As filed with the Securities and Exchange Commission on April 23, 2010

Registration No. 333-            

 

 

 

SECURITIES AND EXCHANGE COMMISSION

Washington, D.C. 20549

 

 

FORM S-8

REGISTRATION STATEMENT

Under

The Securities Act of 1933

 

 

PEGASYSTEMS INC.

(Exact name of Registrant as specified in its charter)

 

 

 

Massachusetts   04-2787865

(State or other jurisdiction of

incorporation or organization)

 

(I.R.S. Employer

Identification Number)

101 Main Street

Cambridge, MA 02142

(617) 374-9600

(Address including zip code, and telephone number, including area code, of principal executive offices)

 

 

Chordiant Software, Inc. 2005 Equity Incentive Plan

Chordiant Software, Inc. 2000 Nonstatutory Equity Incentive Plan

Chordiant Software, Inc.
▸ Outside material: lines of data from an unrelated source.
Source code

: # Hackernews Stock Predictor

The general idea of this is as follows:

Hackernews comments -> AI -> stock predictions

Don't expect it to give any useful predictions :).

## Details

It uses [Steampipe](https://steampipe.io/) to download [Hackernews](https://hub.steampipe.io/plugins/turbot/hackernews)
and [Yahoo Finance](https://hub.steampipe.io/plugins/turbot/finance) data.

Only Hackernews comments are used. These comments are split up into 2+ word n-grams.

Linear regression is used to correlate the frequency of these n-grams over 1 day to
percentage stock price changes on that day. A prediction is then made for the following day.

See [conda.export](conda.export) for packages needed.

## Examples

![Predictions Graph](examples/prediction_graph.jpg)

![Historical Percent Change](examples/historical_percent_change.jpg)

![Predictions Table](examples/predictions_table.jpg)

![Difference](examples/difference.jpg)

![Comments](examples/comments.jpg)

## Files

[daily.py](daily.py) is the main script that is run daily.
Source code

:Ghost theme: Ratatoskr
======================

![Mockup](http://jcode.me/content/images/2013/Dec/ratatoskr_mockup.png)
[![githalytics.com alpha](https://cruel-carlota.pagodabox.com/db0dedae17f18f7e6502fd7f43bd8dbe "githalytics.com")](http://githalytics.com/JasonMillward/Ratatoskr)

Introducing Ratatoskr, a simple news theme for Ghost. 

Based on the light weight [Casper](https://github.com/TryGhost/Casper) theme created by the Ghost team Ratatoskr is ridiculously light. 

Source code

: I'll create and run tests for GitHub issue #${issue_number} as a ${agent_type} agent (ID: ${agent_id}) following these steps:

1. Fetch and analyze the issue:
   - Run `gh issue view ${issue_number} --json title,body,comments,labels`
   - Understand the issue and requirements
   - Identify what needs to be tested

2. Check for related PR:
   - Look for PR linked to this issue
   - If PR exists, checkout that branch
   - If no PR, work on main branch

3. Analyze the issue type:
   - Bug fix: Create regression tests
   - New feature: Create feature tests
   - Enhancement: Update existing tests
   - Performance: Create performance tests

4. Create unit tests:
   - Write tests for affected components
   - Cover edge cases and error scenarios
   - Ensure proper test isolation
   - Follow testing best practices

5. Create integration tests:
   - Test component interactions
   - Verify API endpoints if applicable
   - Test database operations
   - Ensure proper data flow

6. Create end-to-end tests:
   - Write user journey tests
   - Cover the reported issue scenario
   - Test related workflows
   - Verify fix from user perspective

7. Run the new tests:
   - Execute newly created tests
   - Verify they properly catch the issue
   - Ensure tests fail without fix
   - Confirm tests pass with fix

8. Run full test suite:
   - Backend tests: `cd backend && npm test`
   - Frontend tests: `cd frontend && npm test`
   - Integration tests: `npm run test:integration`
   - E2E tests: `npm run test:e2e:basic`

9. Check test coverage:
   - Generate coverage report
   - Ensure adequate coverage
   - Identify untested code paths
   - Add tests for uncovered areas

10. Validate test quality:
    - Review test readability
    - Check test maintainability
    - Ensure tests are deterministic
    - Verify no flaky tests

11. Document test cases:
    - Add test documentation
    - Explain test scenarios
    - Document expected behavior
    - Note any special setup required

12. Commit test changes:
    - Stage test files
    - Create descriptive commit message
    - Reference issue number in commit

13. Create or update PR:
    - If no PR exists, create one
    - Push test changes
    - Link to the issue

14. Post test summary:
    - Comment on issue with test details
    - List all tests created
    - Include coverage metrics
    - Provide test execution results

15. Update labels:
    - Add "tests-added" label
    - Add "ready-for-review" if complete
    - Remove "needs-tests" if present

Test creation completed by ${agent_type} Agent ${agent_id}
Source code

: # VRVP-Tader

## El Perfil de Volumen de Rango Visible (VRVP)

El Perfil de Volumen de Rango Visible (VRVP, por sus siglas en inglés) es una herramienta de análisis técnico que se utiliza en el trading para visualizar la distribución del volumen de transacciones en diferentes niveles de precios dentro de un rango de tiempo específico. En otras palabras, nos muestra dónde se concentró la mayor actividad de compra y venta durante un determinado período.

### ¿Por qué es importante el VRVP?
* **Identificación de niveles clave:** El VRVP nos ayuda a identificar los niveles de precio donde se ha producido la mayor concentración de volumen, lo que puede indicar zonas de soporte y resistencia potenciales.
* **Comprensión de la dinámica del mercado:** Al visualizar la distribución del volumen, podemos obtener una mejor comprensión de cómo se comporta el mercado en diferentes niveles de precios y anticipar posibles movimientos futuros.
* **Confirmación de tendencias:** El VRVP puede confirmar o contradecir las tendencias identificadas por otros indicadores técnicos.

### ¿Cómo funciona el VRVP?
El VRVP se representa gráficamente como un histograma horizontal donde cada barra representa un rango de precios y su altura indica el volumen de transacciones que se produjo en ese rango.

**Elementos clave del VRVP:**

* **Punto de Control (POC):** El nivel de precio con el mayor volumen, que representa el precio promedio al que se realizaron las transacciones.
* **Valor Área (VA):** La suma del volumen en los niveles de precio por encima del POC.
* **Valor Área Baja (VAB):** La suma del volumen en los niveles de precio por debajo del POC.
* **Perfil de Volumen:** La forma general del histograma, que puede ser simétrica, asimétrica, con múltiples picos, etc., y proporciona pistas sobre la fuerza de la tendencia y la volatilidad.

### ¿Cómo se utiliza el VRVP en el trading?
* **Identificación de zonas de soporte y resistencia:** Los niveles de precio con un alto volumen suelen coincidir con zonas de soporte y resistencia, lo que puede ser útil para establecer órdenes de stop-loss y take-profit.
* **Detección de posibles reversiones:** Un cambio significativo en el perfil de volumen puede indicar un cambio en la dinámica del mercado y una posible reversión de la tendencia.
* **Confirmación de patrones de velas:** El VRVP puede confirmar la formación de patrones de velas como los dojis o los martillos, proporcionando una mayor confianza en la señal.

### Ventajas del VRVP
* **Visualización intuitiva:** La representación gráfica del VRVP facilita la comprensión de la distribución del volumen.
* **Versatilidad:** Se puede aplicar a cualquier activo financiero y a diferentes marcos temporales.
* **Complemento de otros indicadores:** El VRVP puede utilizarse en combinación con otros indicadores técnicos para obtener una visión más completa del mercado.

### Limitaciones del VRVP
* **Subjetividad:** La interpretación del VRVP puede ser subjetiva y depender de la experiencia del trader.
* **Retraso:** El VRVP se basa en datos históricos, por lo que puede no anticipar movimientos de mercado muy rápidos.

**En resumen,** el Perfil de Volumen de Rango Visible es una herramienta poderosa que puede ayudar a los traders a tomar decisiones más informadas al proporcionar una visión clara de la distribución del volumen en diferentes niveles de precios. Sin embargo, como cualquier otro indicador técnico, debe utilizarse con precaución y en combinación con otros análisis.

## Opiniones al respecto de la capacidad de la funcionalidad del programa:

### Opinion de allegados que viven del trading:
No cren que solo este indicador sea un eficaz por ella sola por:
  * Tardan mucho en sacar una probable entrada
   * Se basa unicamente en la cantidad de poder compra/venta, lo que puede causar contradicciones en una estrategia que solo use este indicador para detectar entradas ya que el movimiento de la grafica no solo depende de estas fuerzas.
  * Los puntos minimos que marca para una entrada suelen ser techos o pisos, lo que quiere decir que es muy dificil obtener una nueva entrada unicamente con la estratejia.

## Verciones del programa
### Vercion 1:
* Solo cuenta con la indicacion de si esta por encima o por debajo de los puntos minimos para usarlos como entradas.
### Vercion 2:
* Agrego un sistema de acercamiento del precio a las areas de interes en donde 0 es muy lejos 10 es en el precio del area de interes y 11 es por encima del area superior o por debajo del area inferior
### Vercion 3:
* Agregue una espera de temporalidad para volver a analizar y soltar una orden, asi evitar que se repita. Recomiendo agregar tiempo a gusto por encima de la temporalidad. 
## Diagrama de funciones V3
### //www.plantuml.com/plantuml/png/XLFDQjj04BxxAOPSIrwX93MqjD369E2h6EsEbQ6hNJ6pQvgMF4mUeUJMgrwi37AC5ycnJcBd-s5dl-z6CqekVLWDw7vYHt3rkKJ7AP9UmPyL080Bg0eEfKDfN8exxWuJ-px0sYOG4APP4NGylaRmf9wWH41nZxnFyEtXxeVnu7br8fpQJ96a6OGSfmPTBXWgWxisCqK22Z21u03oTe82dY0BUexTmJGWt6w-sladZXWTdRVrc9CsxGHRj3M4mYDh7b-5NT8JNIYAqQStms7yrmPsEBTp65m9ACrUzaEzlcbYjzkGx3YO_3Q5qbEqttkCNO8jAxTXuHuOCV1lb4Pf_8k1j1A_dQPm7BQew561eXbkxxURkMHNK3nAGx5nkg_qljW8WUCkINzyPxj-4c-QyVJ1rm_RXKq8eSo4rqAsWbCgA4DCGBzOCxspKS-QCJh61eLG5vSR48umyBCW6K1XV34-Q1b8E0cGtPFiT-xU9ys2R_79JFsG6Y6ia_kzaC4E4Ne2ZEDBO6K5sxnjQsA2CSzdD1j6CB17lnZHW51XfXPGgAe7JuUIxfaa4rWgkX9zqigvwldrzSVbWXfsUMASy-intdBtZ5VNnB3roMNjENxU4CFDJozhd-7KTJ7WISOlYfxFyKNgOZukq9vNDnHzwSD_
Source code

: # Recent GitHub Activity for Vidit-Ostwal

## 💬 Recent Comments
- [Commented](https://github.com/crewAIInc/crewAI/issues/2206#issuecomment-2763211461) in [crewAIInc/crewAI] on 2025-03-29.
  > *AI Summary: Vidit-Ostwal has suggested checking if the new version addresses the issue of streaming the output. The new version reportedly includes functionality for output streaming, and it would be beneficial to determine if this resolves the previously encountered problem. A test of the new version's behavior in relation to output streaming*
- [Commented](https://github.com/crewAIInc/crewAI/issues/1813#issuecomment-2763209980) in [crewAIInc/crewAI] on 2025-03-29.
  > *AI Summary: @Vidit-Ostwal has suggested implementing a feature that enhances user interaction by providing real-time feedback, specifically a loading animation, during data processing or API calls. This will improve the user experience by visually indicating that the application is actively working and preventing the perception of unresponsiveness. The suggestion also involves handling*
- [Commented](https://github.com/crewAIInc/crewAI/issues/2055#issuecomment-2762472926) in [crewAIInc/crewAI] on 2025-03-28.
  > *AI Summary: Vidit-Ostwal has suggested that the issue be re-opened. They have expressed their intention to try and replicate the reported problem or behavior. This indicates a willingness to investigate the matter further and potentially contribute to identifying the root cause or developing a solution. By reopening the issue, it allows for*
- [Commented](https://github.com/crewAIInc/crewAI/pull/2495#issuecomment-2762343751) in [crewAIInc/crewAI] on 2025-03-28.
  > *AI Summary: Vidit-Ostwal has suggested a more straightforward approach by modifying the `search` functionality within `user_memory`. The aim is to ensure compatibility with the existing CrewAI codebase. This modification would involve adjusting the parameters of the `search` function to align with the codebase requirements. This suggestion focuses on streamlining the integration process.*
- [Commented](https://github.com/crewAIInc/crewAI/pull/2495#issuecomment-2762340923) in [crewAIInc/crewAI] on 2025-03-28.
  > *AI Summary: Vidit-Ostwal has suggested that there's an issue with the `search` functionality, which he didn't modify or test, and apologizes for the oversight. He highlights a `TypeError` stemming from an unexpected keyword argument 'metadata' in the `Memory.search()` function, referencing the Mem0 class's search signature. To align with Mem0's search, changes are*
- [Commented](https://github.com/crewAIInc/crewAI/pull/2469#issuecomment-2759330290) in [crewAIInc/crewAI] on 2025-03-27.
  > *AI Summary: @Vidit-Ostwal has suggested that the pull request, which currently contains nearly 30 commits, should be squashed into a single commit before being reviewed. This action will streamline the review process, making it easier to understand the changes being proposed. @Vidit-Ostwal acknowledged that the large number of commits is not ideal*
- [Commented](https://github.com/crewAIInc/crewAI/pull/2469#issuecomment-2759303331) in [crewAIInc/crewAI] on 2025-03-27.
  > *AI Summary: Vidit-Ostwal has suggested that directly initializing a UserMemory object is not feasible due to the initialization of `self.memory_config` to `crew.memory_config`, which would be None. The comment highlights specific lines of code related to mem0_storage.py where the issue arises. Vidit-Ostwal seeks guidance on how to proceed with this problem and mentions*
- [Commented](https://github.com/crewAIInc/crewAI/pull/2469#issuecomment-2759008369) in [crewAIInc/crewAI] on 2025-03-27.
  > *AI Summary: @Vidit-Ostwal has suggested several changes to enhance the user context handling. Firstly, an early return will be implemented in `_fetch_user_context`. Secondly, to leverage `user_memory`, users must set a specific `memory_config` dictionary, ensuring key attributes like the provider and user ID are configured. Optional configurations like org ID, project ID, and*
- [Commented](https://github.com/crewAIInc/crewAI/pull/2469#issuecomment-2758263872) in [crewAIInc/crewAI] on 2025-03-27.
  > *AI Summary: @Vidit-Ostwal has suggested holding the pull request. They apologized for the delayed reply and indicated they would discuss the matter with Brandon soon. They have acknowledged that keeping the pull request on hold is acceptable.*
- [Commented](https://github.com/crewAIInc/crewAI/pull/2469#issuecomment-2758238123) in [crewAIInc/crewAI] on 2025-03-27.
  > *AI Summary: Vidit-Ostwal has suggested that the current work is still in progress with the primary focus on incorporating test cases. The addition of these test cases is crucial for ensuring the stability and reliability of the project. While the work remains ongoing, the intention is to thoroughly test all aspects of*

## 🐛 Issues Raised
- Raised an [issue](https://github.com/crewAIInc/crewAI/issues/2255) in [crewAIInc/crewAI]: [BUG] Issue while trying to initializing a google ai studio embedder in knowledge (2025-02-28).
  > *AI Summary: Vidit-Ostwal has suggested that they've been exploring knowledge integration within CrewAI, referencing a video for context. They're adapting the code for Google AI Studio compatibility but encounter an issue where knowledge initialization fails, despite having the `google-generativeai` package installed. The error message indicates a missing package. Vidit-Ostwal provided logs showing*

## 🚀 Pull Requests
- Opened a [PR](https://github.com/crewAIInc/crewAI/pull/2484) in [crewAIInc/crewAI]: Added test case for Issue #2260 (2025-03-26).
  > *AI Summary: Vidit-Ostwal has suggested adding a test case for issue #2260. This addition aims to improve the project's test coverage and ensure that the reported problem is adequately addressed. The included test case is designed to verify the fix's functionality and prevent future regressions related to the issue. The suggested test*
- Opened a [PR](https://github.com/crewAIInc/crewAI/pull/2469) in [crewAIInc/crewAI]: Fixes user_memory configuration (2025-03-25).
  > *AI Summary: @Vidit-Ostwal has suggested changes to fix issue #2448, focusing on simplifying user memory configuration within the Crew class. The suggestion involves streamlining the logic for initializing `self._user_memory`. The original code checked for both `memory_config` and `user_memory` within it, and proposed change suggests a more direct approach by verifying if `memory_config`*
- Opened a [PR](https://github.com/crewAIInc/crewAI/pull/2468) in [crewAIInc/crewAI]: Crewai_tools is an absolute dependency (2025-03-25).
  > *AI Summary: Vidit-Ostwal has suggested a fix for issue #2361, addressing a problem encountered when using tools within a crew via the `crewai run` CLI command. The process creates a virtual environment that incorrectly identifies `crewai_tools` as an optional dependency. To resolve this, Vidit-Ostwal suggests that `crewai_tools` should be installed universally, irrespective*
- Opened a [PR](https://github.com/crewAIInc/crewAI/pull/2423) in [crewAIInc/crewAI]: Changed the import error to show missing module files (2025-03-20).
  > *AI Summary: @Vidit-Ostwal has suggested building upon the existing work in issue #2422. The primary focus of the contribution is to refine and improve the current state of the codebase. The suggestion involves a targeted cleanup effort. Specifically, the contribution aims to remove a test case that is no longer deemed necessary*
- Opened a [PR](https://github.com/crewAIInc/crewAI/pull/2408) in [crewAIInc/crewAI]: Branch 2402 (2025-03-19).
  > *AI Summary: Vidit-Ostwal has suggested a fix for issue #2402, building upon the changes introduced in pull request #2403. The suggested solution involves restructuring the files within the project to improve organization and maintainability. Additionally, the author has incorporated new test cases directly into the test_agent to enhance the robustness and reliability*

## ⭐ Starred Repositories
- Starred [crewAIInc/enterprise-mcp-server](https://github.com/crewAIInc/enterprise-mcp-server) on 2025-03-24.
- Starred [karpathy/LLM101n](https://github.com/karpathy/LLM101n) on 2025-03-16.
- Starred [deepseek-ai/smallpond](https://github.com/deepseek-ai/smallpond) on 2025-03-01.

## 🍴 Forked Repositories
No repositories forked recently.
Amended and Restated 1999 Non-Employee Director Stock Option Plan

Prime Response Group, Inc. 1998 Stock Option/Stock Issuance Plan

(Full title of the plan)

 

 

Shawn Hoyt

General Counsel and Secretary

Pegasystems Inc.

101 Main Street

Cambridge, MA 02142

(617) 374-9600

(Name, address, and telephone number, including area code, of agent for service)

 

 

Copy to:

Jeffrey D. Saper

Lawrence M. Chu

Wilson Sonsini Goodrich & Rosati,

Professional Corporation

650 Page Mill Road

Palo Alto, CA 94304

(650) 493-9300

 

 

Indicate by check mark whether the registrant is a large accelerated filer, an accelerated filer, a non-accelerated filer, or a smaller reporting company. See the definitions of “large accelerated filer,” “accelerated filer” and “smaller reporting company” in Rule 12b-2 of the Exchange Act. (Check one):

 

Large accelerated filer    ¨    Accelerated filer    x
Non-accelerated filer    ¨    Smaller reporting company    ¨

CALCULATION OF REGISTRATION FEE

 

Title of Securities

to be Registered

 

Amount

to be

Registered
(1)

 

Proposed Maximum

Offering Price

Per Share
(2)

 

Proposed Maximum

Aggregate

Offering Price (2)

 

Amount of

Registration

Fee

 

Common Stock, par value $0.001 per share

               

— Chordiant Software, Inc. 2005 Equity Incentive Plan

  204,599   $23.07   $4,719,919.08   $336.53

— Chordiant Software, Inc. 2000 Nonstatutory Equity Incentive Plan

 

28,210

  $28.13   $793,414.79   $56.57

— Chordiant Software, Inc. Amended and Restated 1999 Non-Employee Director Stock Option Plan

  3,075   $29.94   $92,052.24   $6.56

— Prime Response Group, Inc. 1998 Stock Option/Stock Issuance Plan

  542   $34.41   $18,560.22   $1.33

TOTAL:

  236,426       $5,624,036.33   $400.99
 
 
(1) Pursuant to Rule 416(a) of the Securities Act of 1933, as amended, this Registration Statement shall also cover any additional shares of the Registrant’s Common Stock that become issuable by reason of any stock dividend, stock split, recapitalization or other similar transaction effected without receipt of consideration that increases the number of the Registrant’s outstanding shares of Common Stock.
(2) Calculated solely for purposes of this offering under Rule 457(c) and Rule 457(h)(1) of the Securities Act of 1933, as amended, on the basis of the weighted average exercise price at which the options may be exercised for shares of Common Stock of Pegasystems Inc. for each of the employee benefit plans covered by this Registration Statement on Form S-8.


PEGASYSTEMS INC.

REGISTRATION STATEMENT ON FORM S-8

PART I

INFORMATION REQUIRED IN THE SECTION 10(a) PROSPECTUS

 

Item 1. Plan Information.

The documents containing the information specified in this Item 1 will be sent or given to employees, officers, directors or others as specified by Rule 428(b)(1) under the Securities Act of 1933, as amended (the “1933 Act”). In accordance with the rules and regulations of the Securities and Exchange Commission (the “SEC”) and the instructions to Form S-8, such documents are not being filed with the SEC either as part of this Registration Statement or as prospectuses or prospectus supplements pursuant to Rule 424 under the 1933 Act.

 

Item 2. Registrant Information and Employee Plan Annual Information.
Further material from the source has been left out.